When Barbour announced yesterday that he would not run for president, the news came as a shock not just to the reporters who've been covering him but even to the operatives he had hired to staff his presumptive campaign. And the guessing game immediately began about why, after giving every indication for the past six months that he was going to run, he had decided at the last minute to stay put in Mississippi. Some took at face value Barbour's claim that he lacked the "absolute fire in the belly" demanded by a presidential campaign, noting that, at 63 years old, his famously large body is already showing signs of wear and tear. Indeed, Barbour had begun privately referring to his recent swings through Iowa, South Carolina, and New Hampshire as his "death march." Others speculated about family reasons: His wife, Marsha, had publicly expressed her reluctance about Barbour running for president and Jackson has been abuzz with gossip about how she might respond privately if he went ahead with the campaign.

But neither of these explanations are entirely convincing.
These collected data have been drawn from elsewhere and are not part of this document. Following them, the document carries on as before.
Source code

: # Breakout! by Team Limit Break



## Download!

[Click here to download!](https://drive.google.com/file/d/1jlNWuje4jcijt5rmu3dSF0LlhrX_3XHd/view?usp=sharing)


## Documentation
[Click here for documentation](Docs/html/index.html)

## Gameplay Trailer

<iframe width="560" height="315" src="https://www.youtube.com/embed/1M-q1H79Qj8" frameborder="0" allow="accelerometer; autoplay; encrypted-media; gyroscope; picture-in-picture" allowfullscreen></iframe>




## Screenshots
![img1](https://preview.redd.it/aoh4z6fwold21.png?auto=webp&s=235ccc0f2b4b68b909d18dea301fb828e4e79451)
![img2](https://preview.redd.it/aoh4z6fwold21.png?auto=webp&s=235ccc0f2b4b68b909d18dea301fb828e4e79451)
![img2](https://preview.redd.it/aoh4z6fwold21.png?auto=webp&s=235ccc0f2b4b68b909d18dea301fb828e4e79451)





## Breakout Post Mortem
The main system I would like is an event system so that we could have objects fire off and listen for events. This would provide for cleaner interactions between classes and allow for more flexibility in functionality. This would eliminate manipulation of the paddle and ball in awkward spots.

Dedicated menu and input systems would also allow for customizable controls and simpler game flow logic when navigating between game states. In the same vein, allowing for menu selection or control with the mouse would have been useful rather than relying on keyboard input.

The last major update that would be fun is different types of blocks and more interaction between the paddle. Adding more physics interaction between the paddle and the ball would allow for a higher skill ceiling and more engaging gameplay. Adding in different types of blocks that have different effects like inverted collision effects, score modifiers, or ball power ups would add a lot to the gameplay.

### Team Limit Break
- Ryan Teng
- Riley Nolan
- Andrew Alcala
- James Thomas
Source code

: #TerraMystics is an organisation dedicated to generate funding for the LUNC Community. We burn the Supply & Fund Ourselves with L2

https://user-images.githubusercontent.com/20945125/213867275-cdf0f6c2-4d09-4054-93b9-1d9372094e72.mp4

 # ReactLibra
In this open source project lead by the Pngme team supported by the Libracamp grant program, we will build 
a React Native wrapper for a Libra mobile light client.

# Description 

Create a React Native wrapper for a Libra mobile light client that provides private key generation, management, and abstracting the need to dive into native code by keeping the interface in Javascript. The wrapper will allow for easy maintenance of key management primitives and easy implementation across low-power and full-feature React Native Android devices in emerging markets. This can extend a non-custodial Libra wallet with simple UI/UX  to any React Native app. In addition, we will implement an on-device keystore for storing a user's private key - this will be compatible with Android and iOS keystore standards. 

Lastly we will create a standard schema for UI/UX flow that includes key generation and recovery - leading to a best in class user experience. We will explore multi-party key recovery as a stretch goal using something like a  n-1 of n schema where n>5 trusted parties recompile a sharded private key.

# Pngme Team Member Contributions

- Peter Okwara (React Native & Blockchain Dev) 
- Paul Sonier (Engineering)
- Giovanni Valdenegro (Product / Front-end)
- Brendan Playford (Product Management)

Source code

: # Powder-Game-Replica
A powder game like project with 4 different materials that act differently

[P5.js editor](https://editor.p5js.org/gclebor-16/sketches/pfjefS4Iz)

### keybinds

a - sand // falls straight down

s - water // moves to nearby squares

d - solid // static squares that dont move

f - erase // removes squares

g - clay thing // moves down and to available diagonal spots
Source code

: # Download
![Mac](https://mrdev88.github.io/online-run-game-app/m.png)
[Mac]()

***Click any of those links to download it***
After all, Barbour had lost 20 pounds in recent months and was determined to lose 20 more—I recently witnessed his newfound self-restraint when I watched him daintily take just a couple bites of a chicken sandwich during a luncheon in Cedar Rapids, Iowa. And Marsha had voiced objections to many of Barbour's previous political endeavors, only to come around in the end. "I've known her as long as I've known Haley," Clarke Reed, the father of the modern Mississippi Republican Party and Barbour's political mentor, told me a couple weeks ago, recalling how Marsha had once tried to persuade her husband to quit his job as executive director of the Mississippi GOP. "She's very frank, she's very independent, but she's going to back Haley."

The likely rationale for Barbour's decision to pull the plug on his presidential bid might have been the most pragmatic: he realized he couldn't win. As one of the GOP's savviest operators—"maybe the most brilliant political strategist in America today," according to Mike Huckabee—Barbour was fully cognizant of his political liabilities, from his career as a lobbyist to his stewardship of a state that routinely ranks 50th in things like health care and education. Over the past few months he appeared to have developed satisfying responses to the inevitable attacks he would face on those issues. But what Barbour was never able to do, as he must have eventually realized, was find a persuasive way to talk about race and civil rights—and Yazoo City.

···

As a boy, Haley Barbour was a prince of Yazoo City. A Delta aristocrat by birth—the Barbours had been in Yazoo City for five generations and were one of its most prominent families—Haley had more than just strong bloodlines going for him. He was a star athlete and a straight-A student. "He could have been mayor of Yazoo City when he was twelve," his childhood friend Ardis Russell recalls. Such was Barbour's charmed boyhood that in February 1965, when the Yazoo Herald wanted to remind its readers that Valentine's Day was fast approaching, it did so with a front-page, heart-framed photo of Barbour, age 17, planting a kiss on the cheek of a pretty high school classmate.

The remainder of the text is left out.